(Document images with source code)

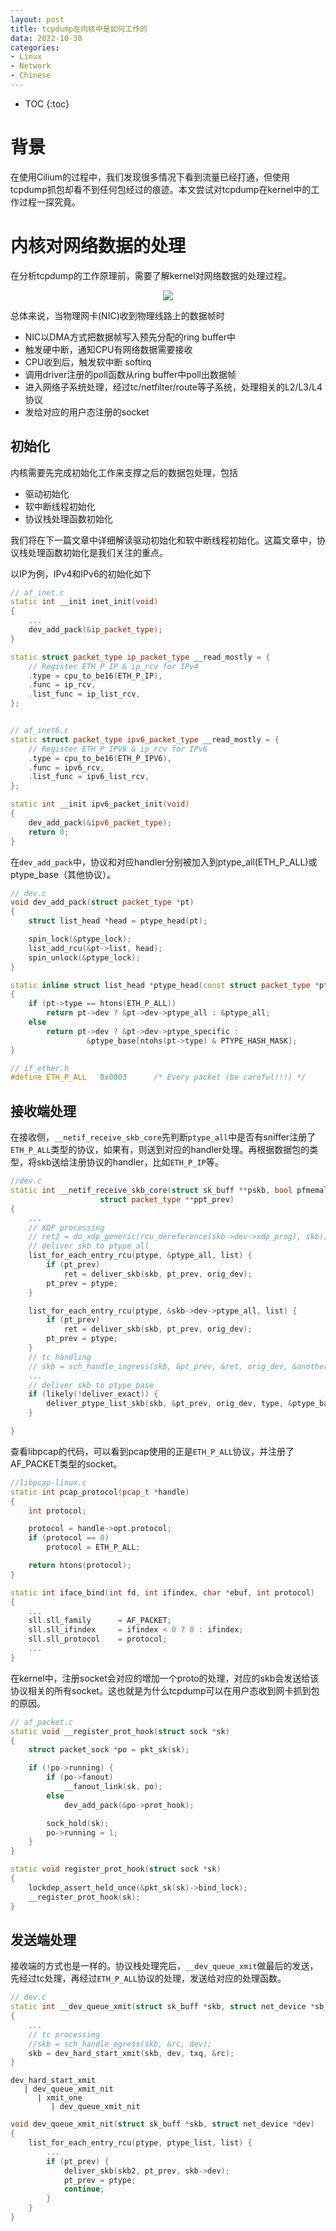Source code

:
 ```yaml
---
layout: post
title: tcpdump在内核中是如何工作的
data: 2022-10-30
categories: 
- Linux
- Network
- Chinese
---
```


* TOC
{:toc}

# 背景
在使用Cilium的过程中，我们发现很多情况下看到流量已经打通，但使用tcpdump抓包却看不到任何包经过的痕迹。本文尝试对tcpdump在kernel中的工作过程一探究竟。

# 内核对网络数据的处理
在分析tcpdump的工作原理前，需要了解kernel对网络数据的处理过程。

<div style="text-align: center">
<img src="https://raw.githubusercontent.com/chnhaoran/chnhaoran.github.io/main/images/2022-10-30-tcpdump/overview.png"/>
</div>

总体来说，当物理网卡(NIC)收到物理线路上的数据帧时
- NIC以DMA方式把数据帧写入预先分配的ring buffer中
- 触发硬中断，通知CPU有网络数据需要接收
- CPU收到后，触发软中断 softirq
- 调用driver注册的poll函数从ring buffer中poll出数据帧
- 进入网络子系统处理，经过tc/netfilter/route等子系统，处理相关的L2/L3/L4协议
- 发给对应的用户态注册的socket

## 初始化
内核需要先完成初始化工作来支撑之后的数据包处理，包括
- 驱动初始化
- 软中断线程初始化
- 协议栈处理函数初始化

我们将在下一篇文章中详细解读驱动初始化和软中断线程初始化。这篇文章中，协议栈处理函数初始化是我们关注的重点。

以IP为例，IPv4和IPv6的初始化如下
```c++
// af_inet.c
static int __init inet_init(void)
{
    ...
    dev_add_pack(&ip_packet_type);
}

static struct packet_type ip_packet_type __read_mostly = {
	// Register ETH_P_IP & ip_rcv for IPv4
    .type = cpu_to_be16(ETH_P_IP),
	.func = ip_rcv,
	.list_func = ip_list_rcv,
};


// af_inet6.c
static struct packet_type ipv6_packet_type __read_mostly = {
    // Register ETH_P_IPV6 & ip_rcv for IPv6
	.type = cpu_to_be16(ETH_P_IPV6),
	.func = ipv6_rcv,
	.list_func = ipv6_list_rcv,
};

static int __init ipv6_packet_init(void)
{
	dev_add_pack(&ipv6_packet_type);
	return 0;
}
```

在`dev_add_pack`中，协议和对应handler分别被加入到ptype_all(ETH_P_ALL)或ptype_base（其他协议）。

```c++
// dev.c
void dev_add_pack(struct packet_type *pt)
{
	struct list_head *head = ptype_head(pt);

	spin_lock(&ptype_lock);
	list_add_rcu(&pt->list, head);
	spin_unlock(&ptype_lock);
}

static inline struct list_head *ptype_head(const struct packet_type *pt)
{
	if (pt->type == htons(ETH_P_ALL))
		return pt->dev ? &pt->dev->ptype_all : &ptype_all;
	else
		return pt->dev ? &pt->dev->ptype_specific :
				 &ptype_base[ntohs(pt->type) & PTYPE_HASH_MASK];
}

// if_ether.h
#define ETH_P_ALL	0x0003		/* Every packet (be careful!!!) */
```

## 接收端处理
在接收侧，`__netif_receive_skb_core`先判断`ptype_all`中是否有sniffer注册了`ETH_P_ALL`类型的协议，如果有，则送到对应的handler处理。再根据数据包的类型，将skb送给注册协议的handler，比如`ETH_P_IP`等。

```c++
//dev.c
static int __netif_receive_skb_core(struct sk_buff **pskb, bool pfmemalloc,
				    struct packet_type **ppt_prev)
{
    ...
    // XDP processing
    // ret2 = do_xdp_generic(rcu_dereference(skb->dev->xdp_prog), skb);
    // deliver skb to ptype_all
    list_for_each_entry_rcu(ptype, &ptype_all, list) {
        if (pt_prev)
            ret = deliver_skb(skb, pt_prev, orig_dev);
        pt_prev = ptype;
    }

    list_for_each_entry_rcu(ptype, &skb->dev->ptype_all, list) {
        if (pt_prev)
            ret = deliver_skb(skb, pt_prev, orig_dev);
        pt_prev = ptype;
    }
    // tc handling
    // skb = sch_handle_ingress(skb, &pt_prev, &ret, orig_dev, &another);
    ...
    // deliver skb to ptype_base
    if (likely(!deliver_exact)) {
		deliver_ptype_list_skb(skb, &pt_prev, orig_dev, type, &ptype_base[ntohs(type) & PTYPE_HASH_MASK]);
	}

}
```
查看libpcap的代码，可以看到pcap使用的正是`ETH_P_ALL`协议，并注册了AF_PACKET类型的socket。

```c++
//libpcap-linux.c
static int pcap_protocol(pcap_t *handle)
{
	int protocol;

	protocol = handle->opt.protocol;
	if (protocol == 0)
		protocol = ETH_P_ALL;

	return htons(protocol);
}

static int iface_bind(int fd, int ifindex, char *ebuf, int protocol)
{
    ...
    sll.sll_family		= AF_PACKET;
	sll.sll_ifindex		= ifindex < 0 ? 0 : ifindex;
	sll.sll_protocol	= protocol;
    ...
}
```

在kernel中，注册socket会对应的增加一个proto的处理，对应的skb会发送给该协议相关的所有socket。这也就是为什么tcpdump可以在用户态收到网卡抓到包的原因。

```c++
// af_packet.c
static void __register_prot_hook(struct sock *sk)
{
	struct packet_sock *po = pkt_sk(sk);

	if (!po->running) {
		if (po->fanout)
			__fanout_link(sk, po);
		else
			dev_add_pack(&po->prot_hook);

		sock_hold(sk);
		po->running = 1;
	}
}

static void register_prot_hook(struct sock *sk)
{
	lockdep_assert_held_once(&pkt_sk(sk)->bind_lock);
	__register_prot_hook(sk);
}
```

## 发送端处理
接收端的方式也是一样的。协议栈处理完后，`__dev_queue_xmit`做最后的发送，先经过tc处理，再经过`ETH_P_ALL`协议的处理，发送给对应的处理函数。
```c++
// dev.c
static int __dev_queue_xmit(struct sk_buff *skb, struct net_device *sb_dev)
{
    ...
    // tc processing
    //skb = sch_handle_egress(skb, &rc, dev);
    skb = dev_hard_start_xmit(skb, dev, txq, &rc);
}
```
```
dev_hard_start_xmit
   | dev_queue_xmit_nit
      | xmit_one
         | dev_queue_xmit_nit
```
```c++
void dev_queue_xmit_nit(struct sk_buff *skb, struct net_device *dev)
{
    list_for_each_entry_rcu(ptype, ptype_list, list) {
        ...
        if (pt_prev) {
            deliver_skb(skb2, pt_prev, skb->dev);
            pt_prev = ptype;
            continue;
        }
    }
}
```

--

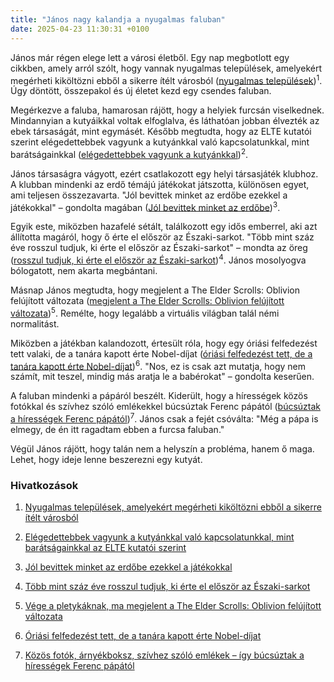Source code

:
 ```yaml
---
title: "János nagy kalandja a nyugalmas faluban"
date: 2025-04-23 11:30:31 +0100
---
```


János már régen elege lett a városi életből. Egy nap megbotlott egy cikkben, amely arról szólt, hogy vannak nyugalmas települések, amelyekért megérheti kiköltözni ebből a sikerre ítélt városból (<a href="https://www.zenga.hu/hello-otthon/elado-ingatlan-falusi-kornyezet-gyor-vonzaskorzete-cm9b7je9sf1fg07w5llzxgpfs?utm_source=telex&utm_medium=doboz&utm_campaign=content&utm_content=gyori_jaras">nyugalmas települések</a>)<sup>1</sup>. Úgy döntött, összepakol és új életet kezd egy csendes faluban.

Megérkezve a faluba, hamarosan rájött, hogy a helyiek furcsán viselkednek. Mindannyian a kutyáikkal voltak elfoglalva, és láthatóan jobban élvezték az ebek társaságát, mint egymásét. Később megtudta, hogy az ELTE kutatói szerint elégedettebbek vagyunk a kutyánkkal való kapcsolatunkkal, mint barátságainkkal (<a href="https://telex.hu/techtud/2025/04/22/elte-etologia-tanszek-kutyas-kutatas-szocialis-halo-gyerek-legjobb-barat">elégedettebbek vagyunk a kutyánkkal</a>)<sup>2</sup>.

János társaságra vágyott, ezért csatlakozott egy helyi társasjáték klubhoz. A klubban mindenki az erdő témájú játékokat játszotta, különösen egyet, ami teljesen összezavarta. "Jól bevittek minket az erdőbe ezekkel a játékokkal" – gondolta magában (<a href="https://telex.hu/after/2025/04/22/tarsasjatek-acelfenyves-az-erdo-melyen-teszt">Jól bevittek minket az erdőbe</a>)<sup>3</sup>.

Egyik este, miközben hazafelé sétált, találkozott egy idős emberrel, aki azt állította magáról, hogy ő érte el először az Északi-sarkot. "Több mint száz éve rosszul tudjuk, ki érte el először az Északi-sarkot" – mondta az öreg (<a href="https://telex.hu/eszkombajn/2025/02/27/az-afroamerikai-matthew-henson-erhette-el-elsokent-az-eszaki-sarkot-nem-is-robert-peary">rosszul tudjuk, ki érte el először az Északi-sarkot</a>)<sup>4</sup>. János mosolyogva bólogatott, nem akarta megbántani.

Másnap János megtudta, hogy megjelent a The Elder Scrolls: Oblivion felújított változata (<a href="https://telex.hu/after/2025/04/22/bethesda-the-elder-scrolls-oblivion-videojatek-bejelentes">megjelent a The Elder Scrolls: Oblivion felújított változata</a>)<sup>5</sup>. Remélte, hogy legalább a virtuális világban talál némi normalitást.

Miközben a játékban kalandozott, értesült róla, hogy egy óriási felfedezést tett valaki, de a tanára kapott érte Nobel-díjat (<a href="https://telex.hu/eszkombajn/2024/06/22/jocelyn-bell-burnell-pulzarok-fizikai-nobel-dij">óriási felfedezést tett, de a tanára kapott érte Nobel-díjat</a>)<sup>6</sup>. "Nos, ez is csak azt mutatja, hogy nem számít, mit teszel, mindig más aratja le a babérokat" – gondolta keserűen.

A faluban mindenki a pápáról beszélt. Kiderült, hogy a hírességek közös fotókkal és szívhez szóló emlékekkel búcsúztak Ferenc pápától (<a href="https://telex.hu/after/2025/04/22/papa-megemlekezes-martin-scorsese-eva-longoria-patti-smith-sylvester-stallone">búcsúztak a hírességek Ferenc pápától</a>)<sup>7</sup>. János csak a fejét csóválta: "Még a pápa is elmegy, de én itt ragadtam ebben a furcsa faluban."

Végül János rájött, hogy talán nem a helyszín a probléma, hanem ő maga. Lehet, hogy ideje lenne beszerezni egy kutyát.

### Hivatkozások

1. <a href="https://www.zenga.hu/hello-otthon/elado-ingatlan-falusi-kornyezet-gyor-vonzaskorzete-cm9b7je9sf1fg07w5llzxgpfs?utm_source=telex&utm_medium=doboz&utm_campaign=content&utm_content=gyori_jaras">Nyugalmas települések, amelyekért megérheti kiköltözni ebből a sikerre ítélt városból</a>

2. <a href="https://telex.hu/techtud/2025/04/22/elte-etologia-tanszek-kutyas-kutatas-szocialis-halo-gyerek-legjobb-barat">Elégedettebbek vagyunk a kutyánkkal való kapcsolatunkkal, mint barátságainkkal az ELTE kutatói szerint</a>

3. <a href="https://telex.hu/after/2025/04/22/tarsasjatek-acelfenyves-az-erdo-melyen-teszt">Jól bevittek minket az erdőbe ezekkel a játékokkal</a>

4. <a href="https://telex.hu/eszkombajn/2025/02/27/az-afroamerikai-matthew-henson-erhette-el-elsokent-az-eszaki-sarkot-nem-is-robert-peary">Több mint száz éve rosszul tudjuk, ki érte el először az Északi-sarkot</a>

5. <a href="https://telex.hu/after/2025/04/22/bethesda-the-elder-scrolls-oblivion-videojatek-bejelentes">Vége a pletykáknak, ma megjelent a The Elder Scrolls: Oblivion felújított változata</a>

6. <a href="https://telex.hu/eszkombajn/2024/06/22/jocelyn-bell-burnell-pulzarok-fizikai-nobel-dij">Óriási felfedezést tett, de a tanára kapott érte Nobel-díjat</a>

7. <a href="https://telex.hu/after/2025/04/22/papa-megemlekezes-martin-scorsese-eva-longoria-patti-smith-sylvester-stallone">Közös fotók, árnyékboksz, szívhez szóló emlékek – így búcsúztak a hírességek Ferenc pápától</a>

| What to work on |
Every line above that includes the word "return" must appear in the answer.

| Problem solution |
	return 0;
		return pt->dev ? &pt->dev->ptype_all : &ptype_all;
		return pt->dev ? &pt->dev->ptype_specific :
	return htons(protocol);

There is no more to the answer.